Back then, it was a script without a database, without a bot, without notifications. Just a way to make my life easier.

Time passed, and I thought: what if I turn this into something bigger? I added a database, filters, data normalization, a notification system and now GetMeOne is almost a ready-to-use service that any Telegram user can use.

But before releasing it to production, I decided to do something that most people don’t do with pet projects — test its performance. If I were a manual tester, I’d probably test the functionality. But I’m a performance engineer, so I do what I do best, and the rest… we’ll see 😅

By the way, you can try it here: GetMeOne bot.

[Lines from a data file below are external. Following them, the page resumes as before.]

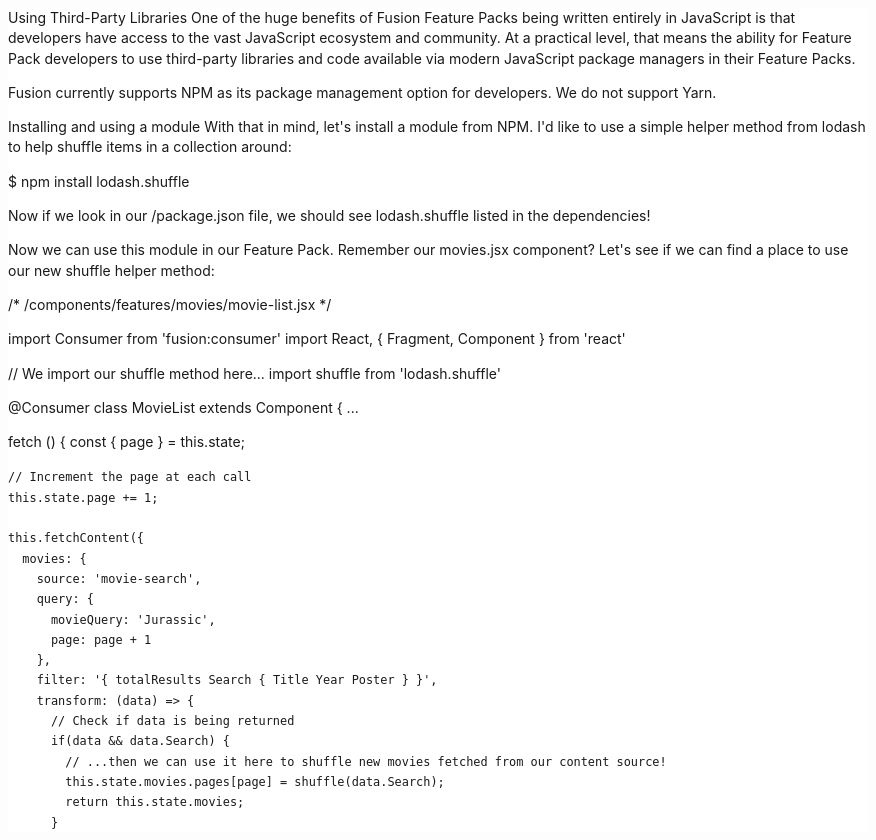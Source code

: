 
Using Third-Party Libraries
One of the huge benefits of Fusion Feature Packs being written entirely in JavaScript is that developers have access to the vast JavaScript ecosystem and community. At a practical level, that means the ability for Feature Pack developers to use third-party libraries and code available via modern JavaScript package managers in their Feature Packs.


Fusion currently supports NPM as its package management option for developers. We do not support Yarn.


Installing and using a module
With that in mind, let's install a module from NPM. I'd like to use a simple helper method from lodash to help shuffle items in a collection around:



$ npm install lodash.shuffle

Now if we look in our /package.json file, we should see lodash.shuffle listed in the dependencies!



Now we can use this module in our Feature Pack. Remember our movies.jsx component? Let's see if we can find a place to use our new shuffle helper method:



/*  /components/features/movies/movie-list.jsx  */

import Consumer from 'fusion:consumer'
import React, { Fragment, Component } from 'react'

// We import our shuffle method here...
import shuffle from 'lodash.shuffle'

@Consumer
class MovieList extends Component {
  ...

  fetch () {
    const { page } = this.state;

    // Increment the page at each call
    this.state.page += 1;

    this.fetchContent({
      movies: {
        source: 'movie-search',
        query: {
          movieQuery: 'Jurassic',
          page: page + 1
        },
        filter: '{ totalResults Search { Title Year Poster } }',
        transform: (data) => {
          // Check if data is being returned
          if(data && data.Search) {
            // ...then we can use it here to shuffle new movies fetched from our content source!
            this.state.movies.pages[page] = shuffle(data.Search);
            return this.state.movies;
          }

I don’t know what the result will be — whether the system will handle the load I’m planning, or if I’ll have to redesign the architecture. So this isn’t just a test, it’s an open experiment: how I design the strategy, set goals, choose metrics, and check the system step by step.

In the following articles, I’ll share how I:

  • set up monitoring, tracing, and alerts in Grafana;
  • prepare the environment and scripts in different tools (JMeter, k6, and maybe something else);
  • analyze results, optimize and hopefully don’t rewrite everything from scratch.

This is the first article in the series about pet project performance. Let’s go! 🚀

Contents


Architecture

GetMeOne is a service that collects listings from different sources (currently only OLX and Otodom), filters them based on user preferences, and sends relevant results to Telegram.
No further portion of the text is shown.